I was undercover as the official photographer at Generation Identity’s annual conference, where roughly a third of attendees belonged to For Britain. They were there to listen to what had been billed as a historic speech by their leader – the culmination of months of networking by Generation Identity, and the final confirmation of Waters’ conversion to overt white nationalism.
Counter-Jihad and Pegida
Waters began her political journey in the secularist movement, criticising Islam from a supposedly liberal perspective. By 2013, she had risen to be a director of the National Secular Society and was seeking the Labour party’s nomination for a parliamentary seat in Brighton.
Gradually her hostility to Islam eclipsed the rest of her politics.

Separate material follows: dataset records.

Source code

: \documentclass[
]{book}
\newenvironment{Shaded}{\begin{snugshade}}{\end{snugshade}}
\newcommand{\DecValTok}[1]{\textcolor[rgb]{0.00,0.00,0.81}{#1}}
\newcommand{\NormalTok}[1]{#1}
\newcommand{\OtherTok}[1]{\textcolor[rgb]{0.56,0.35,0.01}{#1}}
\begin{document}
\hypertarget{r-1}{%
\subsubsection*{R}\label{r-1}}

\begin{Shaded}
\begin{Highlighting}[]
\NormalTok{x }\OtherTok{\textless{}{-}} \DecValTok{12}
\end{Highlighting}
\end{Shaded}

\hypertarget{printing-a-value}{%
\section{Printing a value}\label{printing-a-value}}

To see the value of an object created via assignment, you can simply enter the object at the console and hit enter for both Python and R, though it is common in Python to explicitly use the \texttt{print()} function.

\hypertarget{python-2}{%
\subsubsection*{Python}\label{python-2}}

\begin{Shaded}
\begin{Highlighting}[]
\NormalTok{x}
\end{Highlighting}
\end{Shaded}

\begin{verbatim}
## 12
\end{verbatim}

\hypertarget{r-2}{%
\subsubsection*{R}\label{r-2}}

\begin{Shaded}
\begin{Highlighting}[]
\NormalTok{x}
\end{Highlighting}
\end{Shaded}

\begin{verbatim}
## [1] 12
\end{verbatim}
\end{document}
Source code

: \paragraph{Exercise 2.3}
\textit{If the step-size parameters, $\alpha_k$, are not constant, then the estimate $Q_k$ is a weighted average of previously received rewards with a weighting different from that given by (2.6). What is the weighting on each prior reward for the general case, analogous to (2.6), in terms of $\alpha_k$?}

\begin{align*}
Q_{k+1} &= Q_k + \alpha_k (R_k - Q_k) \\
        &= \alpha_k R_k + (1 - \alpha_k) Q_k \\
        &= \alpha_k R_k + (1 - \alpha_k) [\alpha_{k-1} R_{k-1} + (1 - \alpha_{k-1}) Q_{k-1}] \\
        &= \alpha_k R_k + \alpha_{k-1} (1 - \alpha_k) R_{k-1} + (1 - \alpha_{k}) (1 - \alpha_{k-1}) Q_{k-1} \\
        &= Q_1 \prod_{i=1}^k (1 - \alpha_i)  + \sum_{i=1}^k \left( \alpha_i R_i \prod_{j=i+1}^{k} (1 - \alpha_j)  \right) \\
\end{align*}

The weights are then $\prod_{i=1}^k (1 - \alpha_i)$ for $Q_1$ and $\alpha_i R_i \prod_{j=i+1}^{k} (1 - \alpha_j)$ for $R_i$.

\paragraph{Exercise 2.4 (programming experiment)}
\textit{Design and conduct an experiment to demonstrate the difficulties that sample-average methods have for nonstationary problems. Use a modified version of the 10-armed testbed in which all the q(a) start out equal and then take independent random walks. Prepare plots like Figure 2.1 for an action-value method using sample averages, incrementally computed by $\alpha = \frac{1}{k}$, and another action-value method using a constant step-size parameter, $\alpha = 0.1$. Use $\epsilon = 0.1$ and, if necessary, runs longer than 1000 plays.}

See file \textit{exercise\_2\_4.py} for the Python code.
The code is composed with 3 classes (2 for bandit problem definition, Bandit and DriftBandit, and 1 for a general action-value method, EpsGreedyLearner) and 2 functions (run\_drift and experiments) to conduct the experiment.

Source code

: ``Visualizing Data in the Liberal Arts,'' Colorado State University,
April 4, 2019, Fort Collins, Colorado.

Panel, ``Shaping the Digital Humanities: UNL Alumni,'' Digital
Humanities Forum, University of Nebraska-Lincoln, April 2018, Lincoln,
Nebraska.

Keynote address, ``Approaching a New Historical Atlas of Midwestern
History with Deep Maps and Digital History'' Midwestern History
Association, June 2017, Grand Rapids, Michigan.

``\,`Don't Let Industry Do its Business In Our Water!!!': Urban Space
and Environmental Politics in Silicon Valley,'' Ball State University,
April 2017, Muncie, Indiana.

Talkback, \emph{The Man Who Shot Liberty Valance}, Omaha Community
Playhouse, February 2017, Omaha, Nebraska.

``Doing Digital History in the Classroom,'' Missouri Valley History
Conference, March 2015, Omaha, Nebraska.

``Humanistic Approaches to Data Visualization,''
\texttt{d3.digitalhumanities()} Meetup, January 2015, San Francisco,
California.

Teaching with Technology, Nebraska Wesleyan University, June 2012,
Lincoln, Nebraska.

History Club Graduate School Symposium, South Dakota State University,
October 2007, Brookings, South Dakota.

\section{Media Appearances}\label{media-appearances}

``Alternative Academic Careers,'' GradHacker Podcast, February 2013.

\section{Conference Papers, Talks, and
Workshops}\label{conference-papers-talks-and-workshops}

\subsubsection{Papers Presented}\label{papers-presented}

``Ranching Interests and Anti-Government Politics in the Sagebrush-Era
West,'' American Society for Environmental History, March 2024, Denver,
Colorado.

A controversial anti-Islam speech at the Oxford Union precipitated her defeat in the Brighton selection, after which she defected to UKIP and mixed with veterans of the counter-jihad movement.

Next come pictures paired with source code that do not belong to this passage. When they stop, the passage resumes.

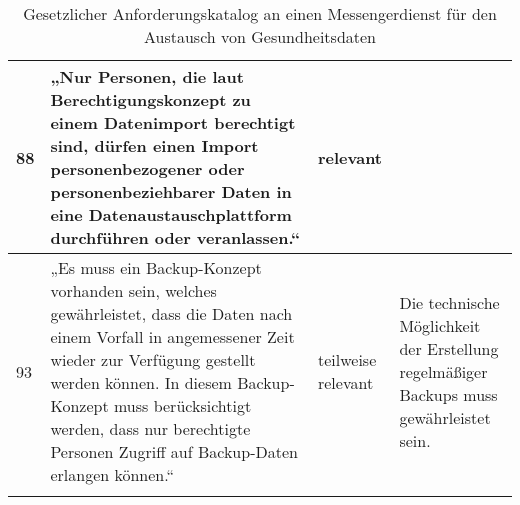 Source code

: \begin{longtable}{p{0.6cm}|p{6cm}|p{2cm}|p{6cm}}
    88     & „Nur Personen, die laut Berechtigungskonzept zu einem Datenimport berechtigt sind, dürfen einen Import personenbezogener oder personenbeziehbarer Daten in eine Datenaustauschplattform durchführen oder veranlassen.“                                                                               & relevant           &                                                                                                                                                                                                                                                                                                                                                                                                                                                                                                                                                                     \\ \hline
    93     & „Es muss ein Backup-Konzept vorhanden sein, welches gewährleistet, dass die Daten nach einem Vorfall in angemessener Zeit wieder zur Verfügung gestellt werden können. In diesem Backup-Konzept muss berücksichtigt werden, dass nur berechtigte Personen Zugriff auf Backup-Daten erlangen können.“ & teilweise relevant & Die technische Möglichkeit der Erstellung regelmäßiger Backups muss gewährleistet sein.                                                                                                                                                                                                                                                                                                                                                                                                                                                                             \\ \hline
\caption{Gesetzlicher Anforderungskatalog an einen Messengerdienst für den Austausch von Gesundheitsdaten}    
\end{longtable}
\newpage
{}

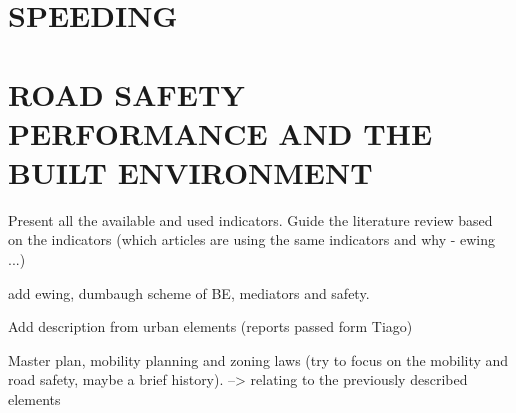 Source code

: \section{SPEEDING} \label{speeding}









\section{ROAD SAFETY PERFORMANCE AND THE BUILT ENVIRONMENT}






Present all the available and used indicators. Guide the literature review based on the indicators (which articles are using the same indicators and why - ewing ...)

add ewing, dumbaugh scheme of BE, mediators and safety.

Add description from urban elements (reports passed form Tiago)

Master plan, mobility planning and zoning laws (try to focus on the mobility and road safety, maybe a brief history). --> relating to the previously described elements

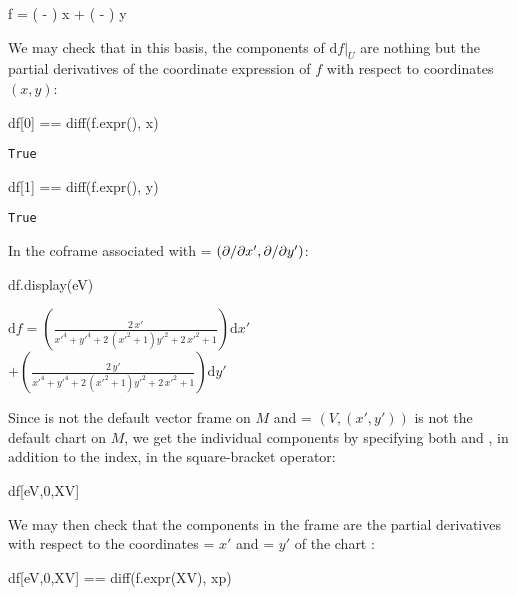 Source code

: \begin{NBoutM}
f = \left( - \right)  x + \left( - \right)  y
\end{NBoutM}
We may check that in this basis, the components of $\left. \mathrm{d}f \right| _U$
are nothing but the partial derivatives of the coordinate expression of $f$
with respect to coordinates $(x,y)$:
\begin{NBin}
df[0] == diff(f.expr(), x)
\end{NBin}
\begin{NBout}
\texttt{True}
\end{NBout}
\vspace*{-\baselineskip}
\begin{NBin}
df[1] == diff(f.expr(), y)
\end{NBin}
\begin{NBout}
\texttt{True}
\end{NBout}
In the coframe associated with  = $({\partial }/{\partial x'},{\partial }/{\partial y'})$:
\begin{NBin}
df.display(eV)
\end{NBin}
\begin{NBout}
$\displaystyle
\mathrm{d}f = \left( \frac{2 \, {x'}}{{x'}^{4} + {y'}^{4} + 2 \, {\left({x'}^{2} + 1\right)} {y'}^{2} + 2 \, {x'}^{2} + 1} \right) \mathrm{d} {x'} $\\
$\displaystyle
+ \left( \frac{2 \, {y'}}{{x'}^{4} + {y'}^{4} + 2 \, {\left({x'}^{2} + 1\right)} {y'}^{2} + 2 \, {x'}^{2} + 1} \right) \mathrm{d} {y'}$
\end{NBout}
Since  is not the default vector frame on $M$ and  = $(V,(x',y'))$
is not the default chart on $M$, we get the individual components by
specifying both  and , in addition to the index, in the
square-bracket operator:
\begin{NBin}
df[eV,0,XV]
\end{NBin}
\begin{NBoutM}
\end{NBoutM}
We may then check that the components in the frame 
are the partial derivatives with respect to the coordinates  = $x'$ and
 = $y'$ of the chart :
\begin{NBin}
df[eV,0,XV] == diff(f.expr(XV), xp)
\end{NBin}
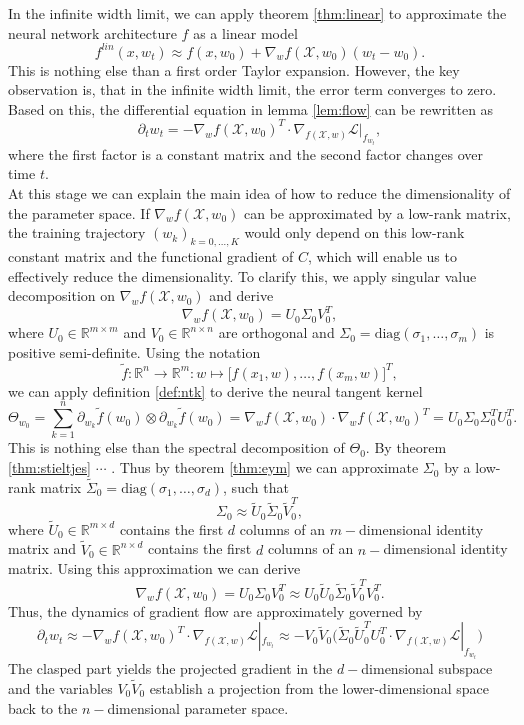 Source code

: \documentclass[11pt, a4paper]{article}
\newcommand{\R}{\mathds{R}}
\newcommand{\X}{\mathcal{X}}
\renewcommand{\L}{\mathcal{L}}
\begin{document}
In the infinite width limit, we can apply theorem \ref{thm:linear} to approximate the neural network architecture $f$ as a linear model
\[ f^\textit{lin}(x, w_t) \approx f(x, w_0) + \nabla_wf(\X,w_0)(w_t-w_0). \]
This is nothing else than a first order Taylor expansion. However, the key observation is, that in the infinite width limit, the error term converges to zero. Based on this, the differential equation in lemma \ref{lem:flow} can be rewritten as
\[ \partial_tw_t = -\nabla_wf(\X,w_0)^T \cdot \nabla_{f(\X,w)} \L|_{f_{w_t}}, \]
where the first factor is a constant matrix and the second factor changes over time $t$. \\

At this stage we can explain the main idea of how to reduce the dimensionality of the parameter space. If $\nabla_wf(\X,w_0)$ can be approximated by a low-rank matrix, the training trajectory $(w_k)_{k=0, \dots, K}$ would only depend on this low-rank constant matrix and the functional gradient of $C$, which will enable us to effectively reduce the dimensionality. To clarify this, we apply singular value decomposition on $\nabla_wf(\X,w_0)$ and derive
\[ \nabla_wf(\X,w_0) = U_0 \Sigma_0 V_0^T, \]
where $U_0 \in \R^{m \times m}$ and $V_0 \in \R^{n \times n}$ are orthogonal and $\Sigma_0 = \text{diag}(\sigma_1, \dots, \sigma_m)$ is positive semi-definite. Using the notation
\[ \tilde{f}: \R^n \to \R^m : w \mapsto \Big [ f(x_1,w), \dots, f(x_m,w) \Big ]^T, \]
we can apply definition \ref{def:ntk} to derive the neural tangent kernel
\[ \Theta_{w_0} = \sum_{k=1}^{n} \partial_{w_k} \tilde{f}(w_0) \otimes \partial_{w_k} \tilde{f}(w_0) = \nabla_wf(\X,w_0) \cdot \nabla_wf(\X,w_0)^T = U_0 \Sigma_0 \Sigma_0^T U_0^T. \]
This is nothing else than the spectral decomposition of $\Theta_0$. By theorem \ref{thm:stieltjes} $\cdots$ . Thus by theorem \ref{thm:eym} we can approximate $\Sigma_0$ by a low-rank matrix $\tilde{\Sigma}_0 = \text{diag}(\sigma_1, \dots, \sigma_d)$, such that
\[ \Sigma_0 \approx \tilde{U}_0 \tilde{\Sigma}_0 \tilde{V}_0^T, \]
where $\tilde{U}_0 \in \R^{m \times d}$ contains the first $d$ columns of an $m-$dimensional identity matrix and $\tilde{V}_0 \in \R^{n \times d}$ contains the first $d$ columns of an $n-$dimensional identity matrix. Using this approximation we can derive
\[ \nabla_wf(\X,w_0) = U_0 \Sigma_0 V_0^T \approx U_0 \tilde{U}_0 \tilde{\Sigma}_0 \tilde{V}_0^T V_0^T. \]
Thus, the dynamics of gradient flow are approximately governed by
\[ \partial_t w_t \approx -\nabla_wf(\X,w_0)^T \cdot \nabla_{f(\X,w)} \L|_{f_{w_t}} \approx - V_0 \tilde{V}_0 \Big ( \tilde{\Sigma}_0 \tilde{U}_0^T U_0^T \cdot \nabla_{f(\X,w)} \L|_{f_{w_t}} \Big ) \]
The clasped part yields the projected gradient in the $d-$dimensional subspace and the variables $V_0 \tilde{V}_0$ establish a projection from the lower-dimensional space back to the $n-$dimensional parameter space. \\
\end{document}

Europe’s development has been different to the development of other parts of the world, and that has carried on in us biologically.
Anne Marie Waters
Like Waters’ own politics, counter-jihad emerged from mainstream political thought. Online, in the months and years after 9/11, Third Way liberalism and neoconservatism combined and distilled one another’s latent Western chauvinism. Adherents came to see Islam and Western civilisation as fundamentally incompatible, locked in an apocalyptic struggle for survival.

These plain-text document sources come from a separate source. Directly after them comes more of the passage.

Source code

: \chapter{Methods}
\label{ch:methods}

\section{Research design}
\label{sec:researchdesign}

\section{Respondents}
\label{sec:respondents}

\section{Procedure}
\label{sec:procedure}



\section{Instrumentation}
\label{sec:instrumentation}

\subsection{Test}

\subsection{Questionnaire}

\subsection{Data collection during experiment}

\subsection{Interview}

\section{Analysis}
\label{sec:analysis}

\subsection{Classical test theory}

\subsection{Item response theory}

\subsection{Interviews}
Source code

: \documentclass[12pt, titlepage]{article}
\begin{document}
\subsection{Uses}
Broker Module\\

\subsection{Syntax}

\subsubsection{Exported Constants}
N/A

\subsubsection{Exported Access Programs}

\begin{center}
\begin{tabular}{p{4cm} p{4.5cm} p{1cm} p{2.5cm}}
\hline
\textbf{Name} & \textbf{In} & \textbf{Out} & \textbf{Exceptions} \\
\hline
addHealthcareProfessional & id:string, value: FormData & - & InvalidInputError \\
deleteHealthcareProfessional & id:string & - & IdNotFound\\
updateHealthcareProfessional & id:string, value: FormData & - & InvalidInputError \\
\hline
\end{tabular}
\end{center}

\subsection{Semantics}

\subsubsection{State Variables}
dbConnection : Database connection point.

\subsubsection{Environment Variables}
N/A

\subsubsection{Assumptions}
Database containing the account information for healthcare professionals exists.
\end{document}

In 2011, having obsessively consumed counter-jihad literature online, Anders Breivik killed 77 people in Norway’s deadliest ever terror attack. The movement never truly recovered from this association, although it briefly received a new lease of life through street movements such as the English Defence League and Pegida.
Pegida UK was launched to little fanfare in 2016, by Anne Marie Waters and Tommy Robinson. Having founded the popular blog Sharia Watch in 2014, Waters was by this point a staple of the now moribund counter-jihad movement. Although this had led to her deselection as a UKIP candidate, she nevertheless stood unsuccessfully for the party’s leadership in 2017. Describing her defeat as a victory for jihad against truth, Waters abandoned UKIP to found her own party, For Britain.
For Britain has floundered since its inception, with UKIP’s far-right turn under Gerard Batten sucking the oxygen from Waters’ project.
Forced to find a gap in the market, For Britain has come to associate itself with increasingly extreme elements of the far-right. Last year, Hope Not Hate exposed a For Britain candidate as a former member of terrorist organisation National Action. More recently, the anti-racism charity found that four active members of For Britain are also active central members of Generation Identity.
The Great Replacement
Throughout my time in Generation Identity, members ridiculed counter-jihadists as insufficiently extreme, describing the movement as “boomer-tier civic nationalism” and a “dead-end”.
The Tommy Robinson movement, a direct descendant of counter-jihad, was similarly derided as “civnat”, although also seen as a “gateway” and a pool of “potential recruits”. One member wrote in a private Telegram chatroom: “I’ve followed G.I. [Generation Identity] since it’s UK inception and I’ve seen the patriot/civnat crowd become more and more warm to us.”
For months, GI support group leader David Wright hinted at greater “behind-the-scenes” cooperation with For Britain, telling members to “watch this space.” In her conference speech, Waters revelled in the group’s excitement about her conversion.
“What does the Great Replacement mean?” Water asked the crowd. “I’m going to put it very frankly and very bluntly: it means the replacement of white Europe with non-Europeans.”
The room went silent. She paused, then continued: “Even in a room like this, you can already feel it. You can feel the tension rising when someone says ‘the replacement of white Europe with non-Europeans’, you can already feel it.” She continued: “Europe’s development has been different to the development of other parts of the world, and that has carried on in us biologically.”